• About this exercise: In the copy, include no pictures. Reproduce the rest of the entries exactly.

• Data:
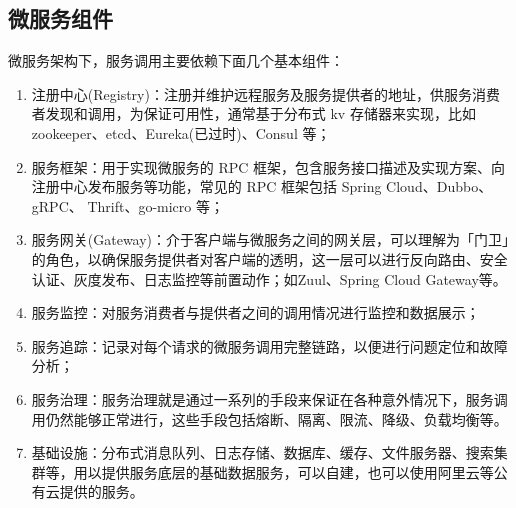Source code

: \documentclass[../../../interview-questions.tex]{subfiles}
\begin{document}
\subsection{微服务组件}

微服务架构下，服务调用主要依赖下面几个基本组件：

\begin{enumerate}
    \item {注册中心(Registry)：注册并维护远程服务及服务提供者的地址，供服务消费者发现和调用，为保证可用性，通常基于分布式 kv 存储器来实现，比如 zookeeper、etcd、Eureka(已过时)、Consul 等；}
    \item {服务框架：用于实现微服务的 RPC 框架，包含服务接口描述及实现方案、向注册中心发布服务等功能，常见的 RPC 框架包括 Spring Cloud、Dubbo、gRPC、 Thrift、go-micro 等；}
    \item {服务网关(Gateway)：介于客户端与微服务之间的网关层，可以理解为「门卫」的角色，以确保服务提供者对客户端的透明，这一层可以进行反向路由、安全认证、灰度发布、日志监控等前置动作；}如Zuul、Spring Cloud Gateway等。
    \item {服务监控：对服务消费者与提供者之间的调用情况进行监控和数据展示；}
    \item {服务追踪：记录对每个请求的微服务调用完整链路，以便进行问题定位和故障分析；}
    \item {服务治理：服务治理就是通过一系列的手段来保证在各种意外情况下，服务调用仍然能够正常进行，这些手段包括熔断、隔离、限流、降级、负载均衡等。}
    \item {基础设施：分布式消息队列、日志存储、数据库、缓存、文件服务器、搜索集群等，用以提供服务底层的基础数据服务，可以自建，也可以使用阿里云等公有云提供的服务。}
\end{enumerate}
\end{document}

• Answer area:
Source code

: \documentclass[../../../interview-questions.tex]{subfiles}
\begin{document}
\subsection{微服务组件}

微服务架构下，服务调用主要依赖下面几个基本组件：

\begin{enumerate}
    \item {注册中心(Registry)：注册并维护远程服务及服务提供者的地址，供服务消费者发现和调用，为保证可用性，通常基于分布式 kv 存储器来实现，比如 zookeeper、etcd、Eureka(已过时)、Consul 等；}
    \item {服务框架：用于实现微服务的 RPC 框架，包含服务接口描述及实现方案、向注册中心发布服务等功能，常见的 RPC 框架包括 Spring Cloud、Dubbo、gRPC、 Thrift、go-micro 等；}
    \item {服务网关(Gateway)：介于客户端与微服务之间的网关层，可以理解为「门卫」的角色，以确保服务提供者对客户端的透明，这一层可以进行反向路由、安全认证、灰度发布、日志监控等前置动作；}如Zuul、Spring Cloud Gateway等。
    \item {服务监控：对服务消费者与提供者之间的调用情况进行监控和数据展示；}
    \item {服务追踪：记录对每个请求的微服务调用完整链路，以便进行问题定位和故障分析；}
    \item {服务治理：服务治理就是通过一系列的手段来保证在各种意外情况下，服务调用仍然能够正常进行，这些手段包括熔断、隔离、限流、降级、负载均衡等。}
    \item {基础设施：分布式消息队列、日志存储、数据库、缓存、文件服务器、搜索集群等，用以提供服务底层的基础数据服务，可以自建，也可以使用阿里云等公有云提供的服务。}
\end{enumerate}
\end{document}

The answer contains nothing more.